___ Data shown ___
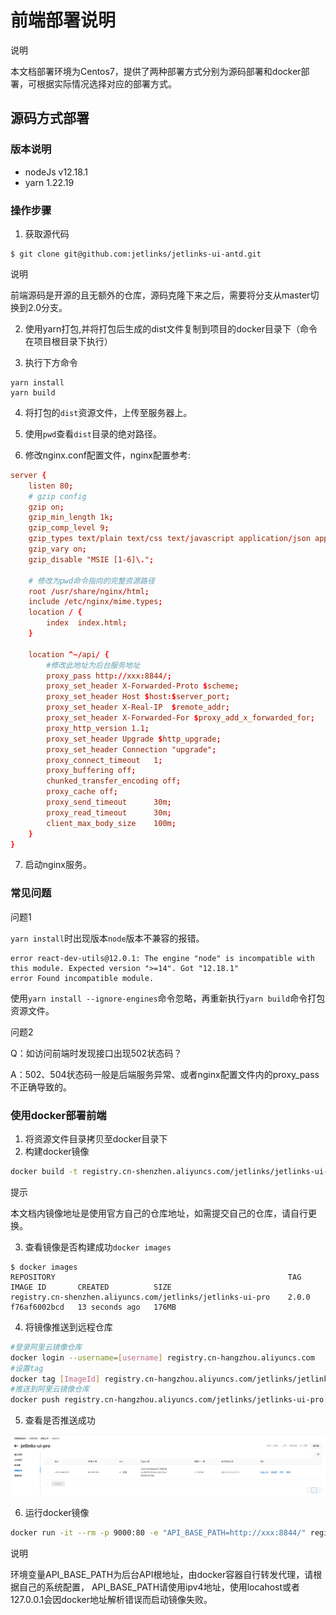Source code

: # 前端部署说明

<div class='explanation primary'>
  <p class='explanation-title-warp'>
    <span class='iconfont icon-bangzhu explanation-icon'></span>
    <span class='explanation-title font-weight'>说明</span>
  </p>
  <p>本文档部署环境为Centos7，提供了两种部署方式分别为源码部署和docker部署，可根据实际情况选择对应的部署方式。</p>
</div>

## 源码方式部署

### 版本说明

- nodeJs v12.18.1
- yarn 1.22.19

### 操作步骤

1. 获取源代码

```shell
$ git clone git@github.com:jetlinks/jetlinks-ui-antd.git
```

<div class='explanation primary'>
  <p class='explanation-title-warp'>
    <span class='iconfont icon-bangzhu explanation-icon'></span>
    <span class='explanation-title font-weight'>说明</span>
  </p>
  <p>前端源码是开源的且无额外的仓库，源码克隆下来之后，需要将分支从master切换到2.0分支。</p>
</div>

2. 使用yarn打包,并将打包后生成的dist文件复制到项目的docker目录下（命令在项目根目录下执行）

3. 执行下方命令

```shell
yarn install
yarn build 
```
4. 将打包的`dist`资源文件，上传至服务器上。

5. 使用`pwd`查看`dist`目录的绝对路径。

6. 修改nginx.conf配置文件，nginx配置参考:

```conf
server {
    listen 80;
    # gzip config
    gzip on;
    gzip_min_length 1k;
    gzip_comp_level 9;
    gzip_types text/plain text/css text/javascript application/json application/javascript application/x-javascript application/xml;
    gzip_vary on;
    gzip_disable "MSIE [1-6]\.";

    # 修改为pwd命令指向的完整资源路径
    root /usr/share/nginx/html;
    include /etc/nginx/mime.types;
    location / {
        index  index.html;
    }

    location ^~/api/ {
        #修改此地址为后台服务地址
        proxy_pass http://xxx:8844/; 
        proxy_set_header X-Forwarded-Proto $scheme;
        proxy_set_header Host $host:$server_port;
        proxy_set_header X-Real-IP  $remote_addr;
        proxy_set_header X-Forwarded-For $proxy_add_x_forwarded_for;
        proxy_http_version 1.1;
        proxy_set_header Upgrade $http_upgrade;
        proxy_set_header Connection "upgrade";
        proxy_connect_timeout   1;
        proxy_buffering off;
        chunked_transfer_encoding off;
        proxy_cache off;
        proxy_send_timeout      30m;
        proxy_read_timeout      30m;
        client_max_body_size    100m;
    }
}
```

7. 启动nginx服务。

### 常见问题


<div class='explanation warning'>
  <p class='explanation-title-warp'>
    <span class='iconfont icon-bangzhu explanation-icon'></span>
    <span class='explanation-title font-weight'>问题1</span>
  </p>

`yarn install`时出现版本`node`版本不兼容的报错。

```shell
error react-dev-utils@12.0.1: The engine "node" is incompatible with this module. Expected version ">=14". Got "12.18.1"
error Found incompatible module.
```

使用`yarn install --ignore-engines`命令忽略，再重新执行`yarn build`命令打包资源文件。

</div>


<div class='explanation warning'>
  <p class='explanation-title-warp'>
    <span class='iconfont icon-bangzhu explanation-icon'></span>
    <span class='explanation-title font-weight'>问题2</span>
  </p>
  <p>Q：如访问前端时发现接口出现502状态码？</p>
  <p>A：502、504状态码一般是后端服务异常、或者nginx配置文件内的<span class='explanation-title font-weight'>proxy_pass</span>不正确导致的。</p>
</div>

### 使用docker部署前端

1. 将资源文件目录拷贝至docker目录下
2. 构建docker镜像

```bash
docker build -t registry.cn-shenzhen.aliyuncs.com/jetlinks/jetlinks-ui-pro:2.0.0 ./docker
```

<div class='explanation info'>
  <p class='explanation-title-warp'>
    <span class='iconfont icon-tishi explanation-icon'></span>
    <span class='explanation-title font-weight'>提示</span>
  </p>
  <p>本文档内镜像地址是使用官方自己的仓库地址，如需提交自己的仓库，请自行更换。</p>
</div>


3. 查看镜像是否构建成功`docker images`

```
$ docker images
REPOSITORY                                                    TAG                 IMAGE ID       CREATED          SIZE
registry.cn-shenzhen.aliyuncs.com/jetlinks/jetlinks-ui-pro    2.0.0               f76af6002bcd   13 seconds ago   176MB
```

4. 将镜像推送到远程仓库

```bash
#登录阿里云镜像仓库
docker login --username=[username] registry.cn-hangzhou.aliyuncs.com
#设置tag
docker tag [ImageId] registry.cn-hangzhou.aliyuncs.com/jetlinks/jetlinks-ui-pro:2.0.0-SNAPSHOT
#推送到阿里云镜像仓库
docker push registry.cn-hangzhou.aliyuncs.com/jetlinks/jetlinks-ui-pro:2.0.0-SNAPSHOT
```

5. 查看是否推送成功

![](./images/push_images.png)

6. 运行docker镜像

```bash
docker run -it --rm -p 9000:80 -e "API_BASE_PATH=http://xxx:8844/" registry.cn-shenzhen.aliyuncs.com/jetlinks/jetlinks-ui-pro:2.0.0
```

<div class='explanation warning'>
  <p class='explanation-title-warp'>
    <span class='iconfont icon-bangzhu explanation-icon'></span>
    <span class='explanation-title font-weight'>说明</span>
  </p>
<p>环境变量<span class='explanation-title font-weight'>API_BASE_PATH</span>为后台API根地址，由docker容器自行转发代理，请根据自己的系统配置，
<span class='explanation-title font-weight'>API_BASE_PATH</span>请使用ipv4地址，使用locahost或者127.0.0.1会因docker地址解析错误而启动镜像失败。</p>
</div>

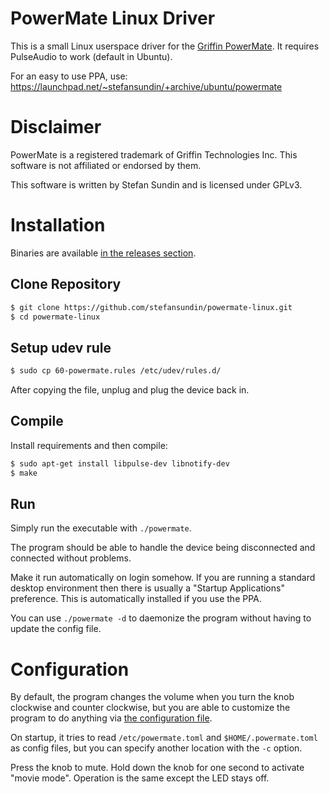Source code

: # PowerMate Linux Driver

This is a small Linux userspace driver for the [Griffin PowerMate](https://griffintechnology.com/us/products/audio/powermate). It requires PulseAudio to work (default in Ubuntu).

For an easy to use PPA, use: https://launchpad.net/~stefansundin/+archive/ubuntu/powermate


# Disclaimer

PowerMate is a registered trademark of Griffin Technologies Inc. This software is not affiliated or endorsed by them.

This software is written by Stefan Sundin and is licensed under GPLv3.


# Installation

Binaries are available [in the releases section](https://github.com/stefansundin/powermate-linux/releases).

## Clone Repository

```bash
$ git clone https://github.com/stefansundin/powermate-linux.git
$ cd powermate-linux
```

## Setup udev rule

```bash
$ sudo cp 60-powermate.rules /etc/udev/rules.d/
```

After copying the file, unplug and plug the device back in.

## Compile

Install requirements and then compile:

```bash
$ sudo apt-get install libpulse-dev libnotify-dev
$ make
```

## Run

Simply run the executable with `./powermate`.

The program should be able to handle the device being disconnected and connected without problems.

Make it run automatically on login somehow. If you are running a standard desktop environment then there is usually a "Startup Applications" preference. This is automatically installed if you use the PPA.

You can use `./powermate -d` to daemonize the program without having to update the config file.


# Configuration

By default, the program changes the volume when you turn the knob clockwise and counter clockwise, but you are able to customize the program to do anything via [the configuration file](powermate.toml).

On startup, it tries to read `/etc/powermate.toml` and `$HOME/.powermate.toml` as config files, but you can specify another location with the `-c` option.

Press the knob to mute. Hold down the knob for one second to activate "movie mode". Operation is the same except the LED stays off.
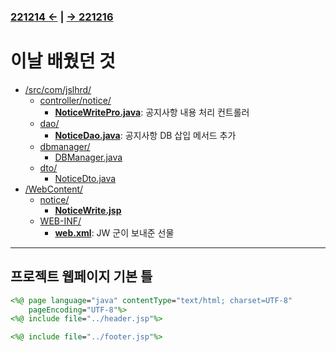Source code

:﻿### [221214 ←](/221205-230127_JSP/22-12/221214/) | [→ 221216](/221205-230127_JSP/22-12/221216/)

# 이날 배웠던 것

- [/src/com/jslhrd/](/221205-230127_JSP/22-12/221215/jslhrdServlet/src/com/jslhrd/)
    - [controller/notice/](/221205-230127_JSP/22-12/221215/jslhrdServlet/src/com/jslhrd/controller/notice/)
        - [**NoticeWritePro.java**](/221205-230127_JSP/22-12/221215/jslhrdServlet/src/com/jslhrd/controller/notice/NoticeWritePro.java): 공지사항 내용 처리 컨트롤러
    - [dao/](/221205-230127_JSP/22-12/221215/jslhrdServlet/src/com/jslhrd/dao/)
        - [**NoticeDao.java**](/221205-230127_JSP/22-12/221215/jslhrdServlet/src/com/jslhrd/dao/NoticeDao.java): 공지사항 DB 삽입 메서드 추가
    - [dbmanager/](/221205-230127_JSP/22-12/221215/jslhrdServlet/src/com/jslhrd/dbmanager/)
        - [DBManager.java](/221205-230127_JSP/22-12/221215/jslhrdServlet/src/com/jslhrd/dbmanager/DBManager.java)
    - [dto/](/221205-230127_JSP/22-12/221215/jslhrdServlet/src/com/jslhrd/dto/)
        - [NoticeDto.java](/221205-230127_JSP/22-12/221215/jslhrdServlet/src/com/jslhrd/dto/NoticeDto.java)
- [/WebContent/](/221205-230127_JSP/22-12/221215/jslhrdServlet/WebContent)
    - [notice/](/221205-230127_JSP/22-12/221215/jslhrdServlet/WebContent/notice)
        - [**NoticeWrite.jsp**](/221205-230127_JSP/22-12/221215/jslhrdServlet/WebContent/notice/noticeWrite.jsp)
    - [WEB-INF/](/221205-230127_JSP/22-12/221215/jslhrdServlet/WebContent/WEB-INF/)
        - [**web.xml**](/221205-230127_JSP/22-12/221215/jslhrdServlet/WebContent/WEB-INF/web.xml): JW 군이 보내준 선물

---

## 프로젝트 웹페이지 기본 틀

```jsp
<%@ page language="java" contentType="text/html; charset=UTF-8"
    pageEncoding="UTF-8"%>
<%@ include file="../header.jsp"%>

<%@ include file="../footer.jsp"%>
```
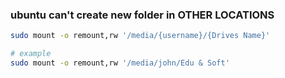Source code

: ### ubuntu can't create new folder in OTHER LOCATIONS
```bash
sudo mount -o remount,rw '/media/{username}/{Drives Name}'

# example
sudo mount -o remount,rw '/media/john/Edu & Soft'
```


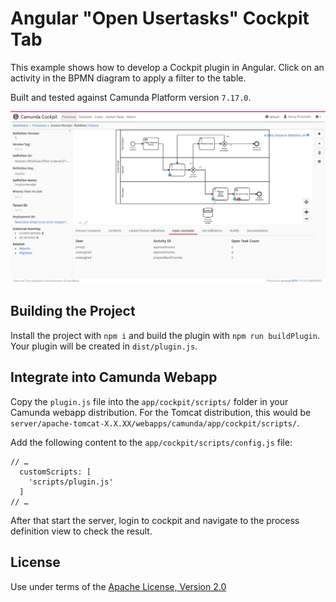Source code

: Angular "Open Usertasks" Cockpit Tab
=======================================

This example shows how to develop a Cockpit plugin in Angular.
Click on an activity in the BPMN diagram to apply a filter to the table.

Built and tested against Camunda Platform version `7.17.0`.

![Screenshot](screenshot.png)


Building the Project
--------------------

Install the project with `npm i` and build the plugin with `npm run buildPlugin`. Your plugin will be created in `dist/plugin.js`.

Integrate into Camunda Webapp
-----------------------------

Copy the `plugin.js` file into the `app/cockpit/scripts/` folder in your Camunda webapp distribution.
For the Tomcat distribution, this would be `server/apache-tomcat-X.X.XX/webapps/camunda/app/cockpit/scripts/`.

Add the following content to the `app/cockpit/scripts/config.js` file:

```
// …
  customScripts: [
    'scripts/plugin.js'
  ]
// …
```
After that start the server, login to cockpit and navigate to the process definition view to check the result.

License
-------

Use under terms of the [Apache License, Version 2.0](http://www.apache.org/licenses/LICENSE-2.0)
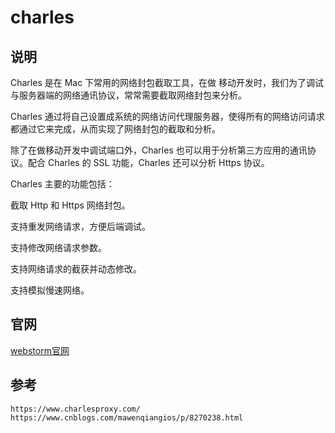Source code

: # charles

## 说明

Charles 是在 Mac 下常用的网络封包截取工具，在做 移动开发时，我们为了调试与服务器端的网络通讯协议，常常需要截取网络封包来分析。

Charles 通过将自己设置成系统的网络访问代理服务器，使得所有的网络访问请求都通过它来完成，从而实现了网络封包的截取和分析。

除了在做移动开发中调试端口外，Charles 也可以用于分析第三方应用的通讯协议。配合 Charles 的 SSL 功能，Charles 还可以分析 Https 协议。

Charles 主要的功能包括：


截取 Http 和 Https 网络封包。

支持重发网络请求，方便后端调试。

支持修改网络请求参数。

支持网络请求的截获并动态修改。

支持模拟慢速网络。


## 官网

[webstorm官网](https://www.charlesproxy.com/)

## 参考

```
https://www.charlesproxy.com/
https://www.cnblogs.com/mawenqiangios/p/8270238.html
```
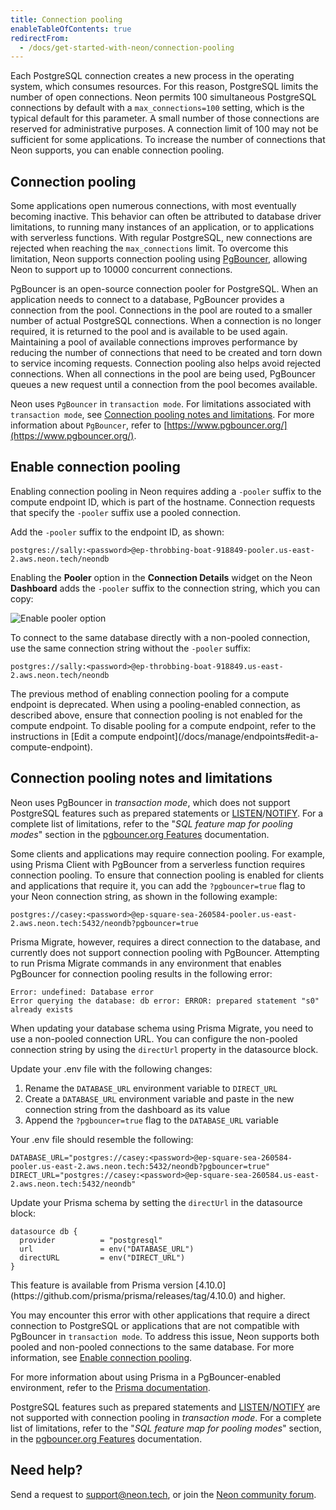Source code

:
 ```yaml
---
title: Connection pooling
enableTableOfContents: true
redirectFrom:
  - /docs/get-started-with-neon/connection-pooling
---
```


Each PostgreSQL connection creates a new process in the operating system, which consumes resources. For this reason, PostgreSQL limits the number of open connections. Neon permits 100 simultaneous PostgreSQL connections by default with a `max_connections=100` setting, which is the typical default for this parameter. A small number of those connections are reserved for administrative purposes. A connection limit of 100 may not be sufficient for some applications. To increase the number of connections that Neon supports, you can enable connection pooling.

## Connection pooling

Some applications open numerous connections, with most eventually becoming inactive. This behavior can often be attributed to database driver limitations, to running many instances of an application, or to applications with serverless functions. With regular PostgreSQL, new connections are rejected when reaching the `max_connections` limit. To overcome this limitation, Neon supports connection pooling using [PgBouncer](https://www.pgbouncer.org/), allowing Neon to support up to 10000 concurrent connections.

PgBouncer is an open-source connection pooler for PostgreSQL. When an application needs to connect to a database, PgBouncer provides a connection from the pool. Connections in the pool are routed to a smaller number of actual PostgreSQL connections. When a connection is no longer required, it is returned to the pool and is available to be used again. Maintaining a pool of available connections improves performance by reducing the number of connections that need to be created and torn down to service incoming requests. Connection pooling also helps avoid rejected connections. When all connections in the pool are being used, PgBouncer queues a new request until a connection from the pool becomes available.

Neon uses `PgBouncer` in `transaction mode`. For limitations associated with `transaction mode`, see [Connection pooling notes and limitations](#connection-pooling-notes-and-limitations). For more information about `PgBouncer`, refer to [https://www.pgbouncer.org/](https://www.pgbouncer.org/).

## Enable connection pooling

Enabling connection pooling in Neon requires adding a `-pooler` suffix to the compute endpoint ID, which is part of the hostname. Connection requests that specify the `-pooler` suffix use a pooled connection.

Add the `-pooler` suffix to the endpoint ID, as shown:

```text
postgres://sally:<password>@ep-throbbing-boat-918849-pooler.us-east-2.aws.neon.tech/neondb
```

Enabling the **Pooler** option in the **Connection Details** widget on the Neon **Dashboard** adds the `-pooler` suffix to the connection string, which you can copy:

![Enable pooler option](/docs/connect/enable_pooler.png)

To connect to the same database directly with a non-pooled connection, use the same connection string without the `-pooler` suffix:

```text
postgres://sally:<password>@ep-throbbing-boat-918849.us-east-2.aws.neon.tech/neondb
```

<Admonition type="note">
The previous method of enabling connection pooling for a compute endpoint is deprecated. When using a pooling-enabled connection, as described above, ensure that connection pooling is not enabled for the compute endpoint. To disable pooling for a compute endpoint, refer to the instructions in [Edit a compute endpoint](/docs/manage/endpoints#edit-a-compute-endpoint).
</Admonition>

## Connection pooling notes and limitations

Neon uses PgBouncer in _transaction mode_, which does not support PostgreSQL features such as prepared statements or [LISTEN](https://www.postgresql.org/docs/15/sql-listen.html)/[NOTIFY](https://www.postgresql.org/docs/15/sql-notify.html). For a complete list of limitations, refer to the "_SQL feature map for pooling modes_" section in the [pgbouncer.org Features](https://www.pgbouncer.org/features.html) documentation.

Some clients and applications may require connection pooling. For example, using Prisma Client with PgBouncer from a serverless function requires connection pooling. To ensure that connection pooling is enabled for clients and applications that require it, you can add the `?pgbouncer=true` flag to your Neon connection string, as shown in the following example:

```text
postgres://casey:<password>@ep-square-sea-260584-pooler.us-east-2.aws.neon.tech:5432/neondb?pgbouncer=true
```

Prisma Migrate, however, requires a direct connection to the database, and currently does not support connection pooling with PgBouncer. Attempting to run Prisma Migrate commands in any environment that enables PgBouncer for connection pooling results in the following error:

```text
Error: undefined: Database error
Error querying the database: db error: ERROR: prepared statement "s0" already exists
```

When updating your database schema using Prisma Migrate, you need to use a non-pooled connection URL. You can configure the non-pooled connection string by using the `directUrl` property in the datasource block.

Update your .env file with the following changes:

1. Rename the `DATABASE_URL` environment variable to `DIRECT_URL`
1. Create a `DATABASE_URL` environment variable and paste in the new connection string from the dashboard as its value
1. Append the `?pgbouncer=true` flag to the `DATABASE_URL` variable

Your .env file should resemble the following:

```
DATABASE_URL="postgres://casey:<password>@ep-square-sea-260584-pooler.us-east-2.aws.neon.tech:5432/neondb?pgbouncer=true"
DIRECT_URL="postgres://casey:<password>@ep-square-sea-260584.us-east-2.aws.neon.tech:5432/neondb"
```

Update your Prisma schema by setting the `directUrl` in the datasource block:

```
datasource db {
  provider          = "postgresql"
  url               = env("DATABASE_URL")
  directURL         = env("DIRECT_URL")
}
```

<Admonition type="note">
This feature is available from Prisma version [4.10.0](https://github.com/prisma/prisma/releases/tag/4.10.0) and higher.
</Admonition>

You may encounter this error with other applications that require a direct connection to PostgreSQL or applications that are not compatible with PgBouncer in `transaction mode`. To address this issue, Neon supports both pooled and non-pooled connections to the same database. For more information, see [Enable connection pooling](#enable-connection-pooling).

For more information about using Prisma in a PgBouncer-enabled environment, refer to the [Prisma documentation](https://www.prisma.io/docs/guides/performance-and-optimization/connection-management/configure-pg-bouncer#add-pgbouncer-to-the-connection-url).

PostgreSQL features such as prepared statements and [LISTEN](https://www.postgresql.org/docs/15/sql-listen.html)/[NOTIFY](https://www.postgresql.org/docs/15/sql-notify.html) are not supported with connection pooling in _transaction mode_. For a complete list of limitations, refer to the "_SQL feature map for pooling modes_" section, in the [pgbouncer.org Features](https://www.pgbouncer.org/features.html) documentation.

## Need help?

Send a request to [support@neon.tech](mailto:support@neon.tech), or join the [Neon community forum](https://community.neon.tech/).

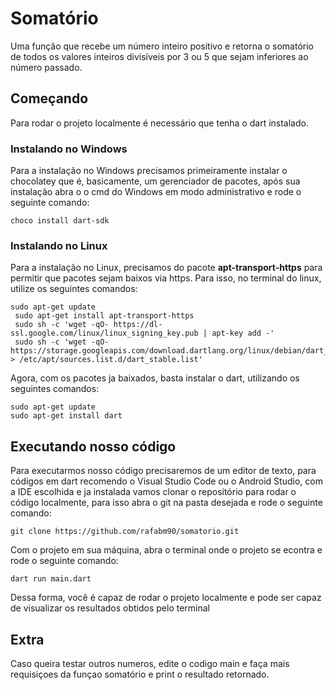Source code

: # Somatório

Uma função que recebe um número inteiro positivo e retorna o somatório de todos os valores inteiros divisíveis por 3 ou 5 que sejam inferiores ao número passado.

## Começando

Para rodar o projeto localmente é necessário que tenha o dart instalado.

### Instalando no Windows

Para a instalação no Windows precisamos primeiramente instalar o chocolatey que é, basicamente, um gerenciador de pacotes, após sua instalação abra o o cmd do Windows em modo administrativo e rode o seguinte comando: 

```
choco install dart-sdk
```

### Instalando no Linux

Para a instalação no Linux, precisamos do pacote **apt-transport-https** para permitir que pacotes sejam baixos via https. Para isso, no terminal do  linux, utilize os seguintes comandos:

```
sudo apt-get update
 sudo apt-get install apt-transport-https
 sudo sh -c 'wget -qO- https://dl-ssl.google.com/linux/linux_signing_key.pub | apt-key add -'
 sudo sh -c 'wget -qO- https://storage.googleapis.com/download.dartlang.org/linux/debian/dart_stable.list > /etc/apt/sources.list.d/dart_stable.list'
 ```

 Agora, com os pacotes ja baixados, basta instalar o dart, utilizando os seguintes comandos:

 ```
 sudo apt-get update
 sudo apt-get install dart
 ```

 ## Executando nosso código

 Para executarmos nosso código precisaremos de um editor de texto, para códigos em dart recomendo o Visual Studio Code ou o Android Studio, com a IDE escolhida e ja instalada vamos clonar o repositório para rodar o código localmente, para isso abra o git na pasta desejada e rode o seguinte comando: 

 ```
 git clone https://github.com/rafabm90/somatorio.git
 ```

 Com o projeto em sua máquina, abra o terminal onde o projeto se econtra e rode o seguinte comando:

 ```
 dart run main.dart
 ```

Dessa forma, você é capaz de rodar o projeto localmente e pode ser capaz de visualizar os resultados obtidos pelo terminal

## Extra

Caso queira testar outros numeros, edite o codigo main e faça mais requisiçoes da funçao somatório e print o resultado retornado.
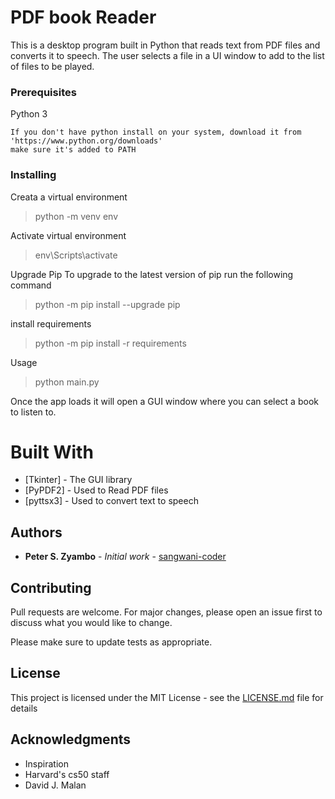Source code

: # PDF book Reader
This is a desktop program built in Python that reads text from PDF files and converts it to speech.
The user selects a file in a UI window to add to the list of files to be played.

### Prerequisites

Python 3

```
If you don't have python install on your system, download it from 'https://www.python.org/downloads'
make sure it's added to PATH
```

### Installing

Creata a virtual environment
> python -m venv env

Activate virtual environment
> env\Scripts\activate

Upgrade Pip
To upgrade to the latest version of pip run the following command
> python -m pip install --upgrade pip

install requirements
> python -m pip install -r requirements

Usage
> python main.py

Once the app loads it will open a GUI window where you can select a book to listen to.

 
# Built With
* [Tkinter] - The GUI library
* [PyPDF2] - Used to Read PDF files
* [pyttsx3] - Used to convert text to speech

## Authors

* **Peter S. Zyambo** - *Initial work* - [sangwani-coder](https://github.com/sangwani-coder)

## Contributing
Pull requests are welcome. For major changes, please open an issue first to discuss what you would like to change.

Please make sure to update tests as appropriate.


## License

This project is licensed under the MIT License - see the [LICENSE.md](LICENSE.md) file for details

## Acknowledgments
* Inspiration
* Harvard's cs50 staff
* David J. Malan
___
» **What to produce**: Among the lines of the data, identify those with the word "notes". Copy each of them.

» **Task output**:
Neon uses `PgBouncer` in `transaction mode`. For limitations associated with `transaction mode`, see [Connection pooling notes and limitations](#connection-pooling-notes-and-limitations). For more information about `PgBouncer`, refer to [https://www.pgbouncer.org/](https://www.pgbouncer.org/).
## Connection pooling notes and limitations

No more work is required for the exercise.